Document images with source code
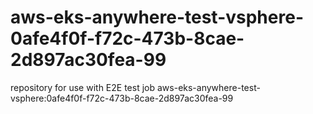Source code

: # aws-eks-anywhere-test-vsphere-0afe4f0f-f72c-473b-8cae-2d897ac30fea-99
repository for use with E2E test job aws-eks-anywhere-test-vsphere:0afe4f0f-f72c-473b-8cae-2d897ac30fea-99
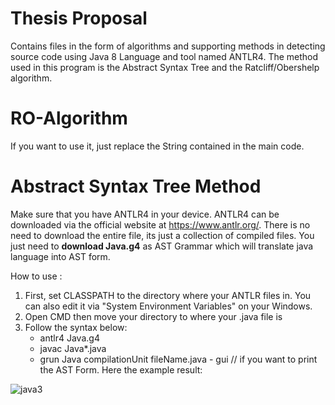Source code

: # Thesis Proposal
Contains files in the form of algorithms and supporting methods in detecting source code using Java 8 Language and tool named ANTLR4. 
The method used in this program is the Abstract Syntax Tree and the Ratcliff/Obershelp algorithm.


# RO-Algorithm
If you want to use it, just replace the String contained in the main code.

# Abstract Syntax Tree Method
Make sure that you have ANTLR4 in your device. ANTLR4 can be downloaded via the official website at https://www.antlr.org/. There is no need to download the entire file, its just a collection of compiled files. You just need to <b>download Java.g4</b> as AST Grammar which will translate java language into AST form.

How to use :
1. First, set CLASSPATH to the directory where your ANTLR files in. You can also edit it via "System Environment Variables" on your Windows.
2. Open CMD then move your directory to where your .java file is
3. Follow the syntax below:
   - antlr4 Java.g4
   - javac Java*.java
   - grun Java compilationUnit fileName.java - gui // if you want to print the AST Form. Here the example result:
   
![java3](https://user-images.githubusercontent.com/60766389/134788241-2dc6e1da-8152-4128-a9c9-936e512af490.png)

*Problem*
Copy, from the data above, every line where the word "directory" appears.

*Solution to this exercise*
1. First, set CLASSPATH to the directory where your ANTLR files in. You can also edit it via "System Environment Variables" on your Windows.
2. Open CMD then move your directory to where your .java file is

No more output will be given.